O Ministério Público de Rondônia (MPRO) deflagrou nesta terça-feira a Operação Epimorfose em Candeias do Jamari e Salvador. A ação, realizada pelo Grupo de Atuação Especial de Combate ao Crime Organizado (Gaeco), contou com o apoio da Polícia Civil de Rondônia e do Gaeco do Ministério Público da Bahia.
Foram cumpridos seis mandados de busca e apreensão em residências e órgãos públicos, além de duas ordens de suspensão da função pública, três de proibição de acesso a órgãos públicos e três cautelares de proibição de contato. O Poder Judiciário de Rondônia também determinou medidas cautelares assecuratórias de bens, direitos e valores até o limite individual de R$ 100 mil.
A operação visa investigar supostos crimes de corrupção passiva, concussão e associação criminosa no âmbito do Poder Executivo de Candeias do Jamari. As investigações apontam para um possível esquema de corrupção envolvendo a exigência de pagamento de vantagens indevidas para liberação de créditos a prestadores de serviço e fornecedores do município.
Entre os alvos da operação está o ex-prefeito e atual presidente da Câmara Municipal de Candeias do Jamari, Francisco Aussemir de Lima Almeida (foto), que foi afastado do cargo por 180 dias. Uma servidora da Prefeitura Municipal também foi afastada, e ambos estão proibidos de acessar as dependências da prefeitura.

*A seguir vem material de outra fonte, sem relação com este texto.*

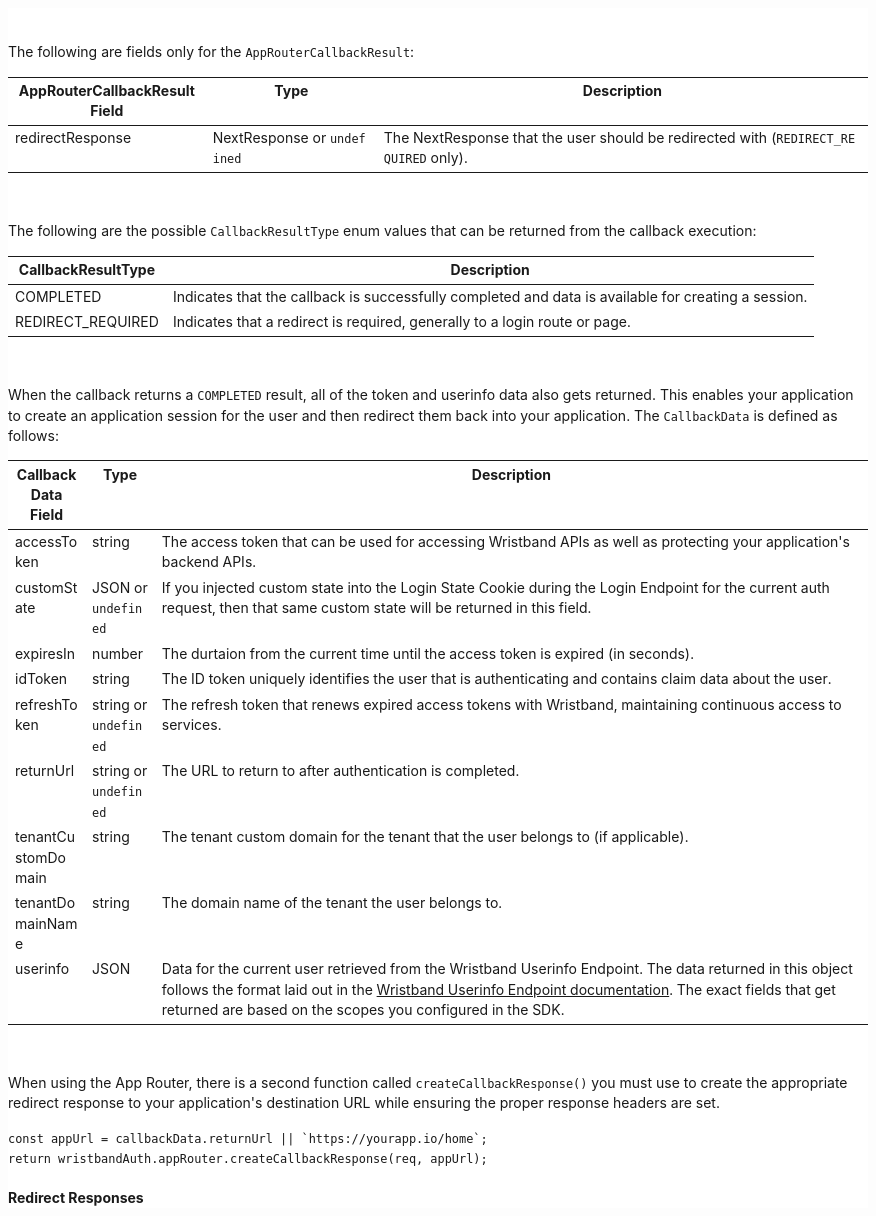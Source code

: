 <br>

The following are fields only for the `AppRouterCallbackResult`:

| AppRouterCallbackResult Field | Type | Description |
| ----------------------------- | ---- | ----------- |
| redirectResponse | NextResponse or `undefined` | The NextResponse that the user should be redirected with (`REDIRECT_REQUIRED` only). |

<br>

The following are the possible `CallbackResultType` enum values that can be returned from the callback execution:

| CallbackResultType | Description |
| ------------------ | ----------- |
| COMPLETED | Indicates that the callback is successfully completed and data is available for creating a session. |
| REDIRECT_REQUIRED | Indicates that a redirect is required, generally to a login route or page. |

<br>

When the callback returns a `COMPLETED` result, all of the token and userinfo data also gets returned. This enables your application to create an application session for the user and then redirect them back into your application. The `CallbackData` is defined as follows:

| CallbackData Field | Type | Description |
| ------------------ | ---- | ----------- |
| accessToken | string | The access token that can be used for accessing Wristband APIs as well as protecting your application's backend APIs. |
| customState | JSON or `undefined` | If you injected custom state into the Login State Cookie during the Login Endpoint for the current auth request, then that same custom state will be returned in this field. |
| expiresIn | number | The durtaion from the current time until the access token is expired (in seconds). |
| idToken | string | The ID token uniquely identifies the user that is authenticating and contains claim data about the user. |
| refreshToken | string or `undefined` | The refresh token that renews expired access tokens with Wristband, maintaining continuous access to services. |
| returnUrl | string or `undefined` | The URL to return to after authentication is completed. |
| tenantCustomDomain | string | The tenant custom domain for the tenant that the user belongs to (if applicable). |
| tenantDomainName | string | The domain name of the tenant the user belongs to. |
| userinfo | JSON | Data for the current user retrieved from the Wristband Userinfo Endpoint. The data returned in this object follows the format laid out in the [Wristband Userinfo Endpoint documentation](https://docs.wristband.dev/reference/userinfov1). The exact fields that get returned are based on the scopes you configured in the SDK. |

<br>

When using the App Router, there is a second function called `createCallbackResponse()` you must use to create the appropriate redirect response to your application's destination URL while ensuring the proper response headers are set.

```
const appUrl = callbackData.returnUrl || `https://yourapp.io/home`;
return wristbandAuth.appRouter.createCallbackResponse(req, appUrl);
```


#### Redirect Responses

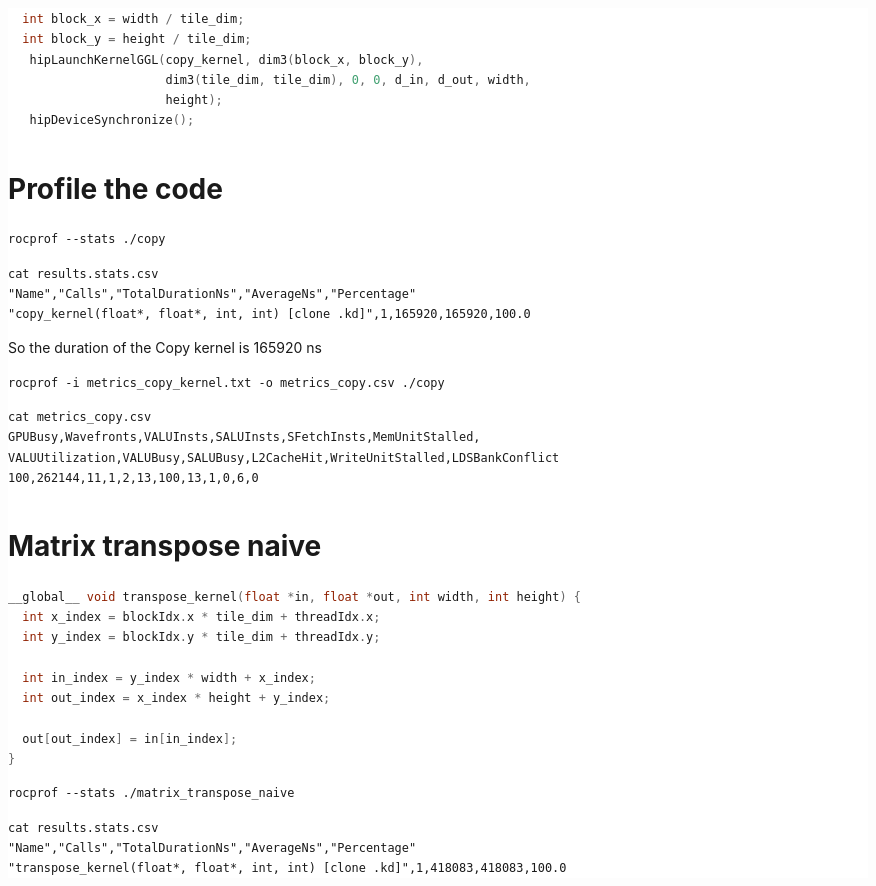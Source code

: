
 ```cpp
  int block_x = width / tile_dim;
  int block_y = height / tile_dim;
   hipLaunchKernelGGL(copy_kernel, dim3(block_x, block_y),
                      dim3(tile_dim, tile_dim), 0, 0, d_in, d_out, width,
                      height);
   hipDeviceSynchronize();
```


# Profile the code

```shell
rocprof --stats ./copy
```

```shell
cat results.stats.csv
"Name","Calls","TotalDurationNs","AverageNs","Percentage"
"copy_kernel(float*, float*, int, int) [clone .kd]",1,165920,165920,100.0
```

So the duration of the Copy kernel is 165920 ns

```shell
rocprof -i metrics_copy_kernel.txt -o metrics_copy.csv ./copy
```

```shell
cat metrics_copy.csv
GPUBusy,Wavefronts,VALUInsts,SALUInsts,SFetchInsts,MemUnitStalled,
VALUUtilization,VALUBusy,SALUBusy,L2CacheHit,WriteUnitStalled,LDSBankConflict
100,262144,11,1,2,13,100,13,1,0,6,0
```


# Matrix transpose naive

```cpp
__global__ void transpose_kernel(float *in, float *out, int width, int height) {
  int x_index = blockIdx.x * tile_dim + threadIdx.x;
  int y_index = blockIdx.y * tile_dim + threadIdx.y;

  int in_index = y_index * width + x_index;
  int out_index = x_index * height + y_index;

  out[out_index] = in[in_index];
}
```

```shell
rocprof --stats ./matrix_transpose_naive
```

```shell
cat results.stats.csv
"Name","Calls","TotalDurationNs","AverageNs","Percentage"
"transpose_kernel(float*, float*, int, int) [clone .kd]",1,418083,418083,100.0
```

A investigação, inicialmente conduzida pelo Tribunal de Justiça de Rondônia, foi transferida para a primeira instância após a posse do novo prefeito eleito nas eleições suplementares de 2024. O Juízo de Direito da 3ª Vara Criminal de Porto Velho manteve as medidas cautelares anteriormente deferidas.
As medidas cautelares assecuratórias de bens, direitos e valores atingem todos os supostos envolvidos no esquema, com um limite total de R$ 300 mil.
A operação contou com a participação de delegados, agentes e escrivães da Polícia Civil, além de promotores de justiça dos Gaecos de Rondônia e Bahia.